The Equality Officer found that the employer was aware the complainant was pregnant at the time of her dismissal and held on the basis of the Labour Court position above, (See para 5.5.7) that a prima facie case has been raised.
However, considerable further consideration is given to the circumstances of the case with the Equality Officer concluding that the dismissal was indeed related to the pregnancy. There was no submission from the respondent who was in liquidation and on that basis the claim was successful and the complainant awarded €19,500.
The story of the complaint is as follows. The complainant, who had previously been considered a high performer told her temporary supervisor that she was pregnant at five weeks because of concerns with lifting heavy weights during a stock take. The complainant and supervisor undertook the stock take with the assistance of the manager with the heavy items.
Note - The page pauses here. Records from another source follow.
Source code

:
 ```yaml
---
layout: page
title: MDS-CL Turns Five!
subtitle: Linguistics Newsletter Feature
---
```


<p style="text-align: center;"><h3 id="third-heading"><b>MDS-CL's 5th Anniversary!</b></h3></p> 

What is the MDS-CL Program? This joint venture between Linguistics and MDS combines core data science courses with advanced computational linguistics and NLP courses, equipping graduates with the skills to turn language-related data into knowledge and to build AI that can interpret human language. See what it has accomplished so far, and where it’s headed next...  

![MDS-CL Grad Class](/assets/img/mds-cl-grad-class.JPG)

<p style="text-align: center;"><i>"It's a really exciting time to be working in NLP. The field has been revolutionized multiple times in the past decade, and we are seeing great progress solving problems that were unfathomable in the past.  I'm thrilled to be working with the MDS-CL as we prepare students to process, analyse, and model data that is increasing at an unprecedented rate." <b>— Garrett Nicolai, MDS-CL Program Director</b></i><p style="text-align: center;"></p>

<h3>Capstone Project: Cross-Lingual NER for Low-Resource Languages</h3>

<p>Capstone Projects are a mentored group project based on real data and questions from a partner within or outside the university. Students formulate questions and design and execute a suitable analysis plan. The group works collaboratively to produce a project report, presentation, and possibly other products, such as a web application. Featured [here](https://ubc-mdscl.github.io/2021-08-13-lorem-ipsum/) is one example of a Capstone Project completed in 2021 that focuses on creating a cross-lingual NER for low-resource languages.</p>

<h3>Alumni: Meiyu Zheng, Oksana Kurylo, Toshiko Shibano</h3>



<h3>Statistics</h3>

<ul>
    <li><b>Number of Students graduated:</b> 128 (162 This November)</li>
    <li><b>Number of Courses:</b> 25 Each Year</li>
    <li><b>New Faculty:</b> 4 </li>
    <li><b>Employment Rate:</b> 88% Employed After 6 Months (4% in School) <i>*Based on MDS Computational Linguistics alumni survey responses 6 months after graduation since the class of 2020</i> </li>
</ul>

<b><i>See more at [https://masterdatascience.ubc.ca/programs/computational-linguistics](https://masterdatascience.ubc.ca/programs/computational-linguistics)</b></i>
The following day the complainant was given a first written warning because she missed out part of the store in the stock take. The complainant accepted that she had done this but was concerned that the warning referred to previous issues which she had no knowledge of and on that basis she refused to sign the warning.
She was then off for a week on sick leave and when she returned she was called to a two hour meeting where she was told the warning was being recorded whether she signed it or not. She was asked whether the sick was likely to recur, how many sick days she intended to take, and whether she wanted to return full time or part time after her maternity leave although it is unclear if this occurred at the meeting.
Three weeks after informing her supervisor of her pregnancy and receiving the written warning the complainant was asked to travel to another store to meet with the general manager who was considering her dismissal for using her mobile phone and the internet. She was dismissed at that meeting.
The respondent, in liquidation, did not attend the hearing although a previous supervisor did attend and attested to the complainant’s high performance and the consideration of her for promotion in addition to the general policy on the use of mobile phones and internet during work, the issues for which it appears the complainant was dismissed.
Full Decision:
Why is this case important?
- Do your managers know to pass on to HR information about an employee’s pregnancy immediately they are informed?
- Are they aware that where a pregnant employee is dismissed and the employee can show that the employer knew of the pregnancy, the burden of proof automatically shifts to the employer to show that the dismissal is unrelated to the employee’s pregnancy?
- This expands to all less favourable treatment based on section 6(2A) of the Acts.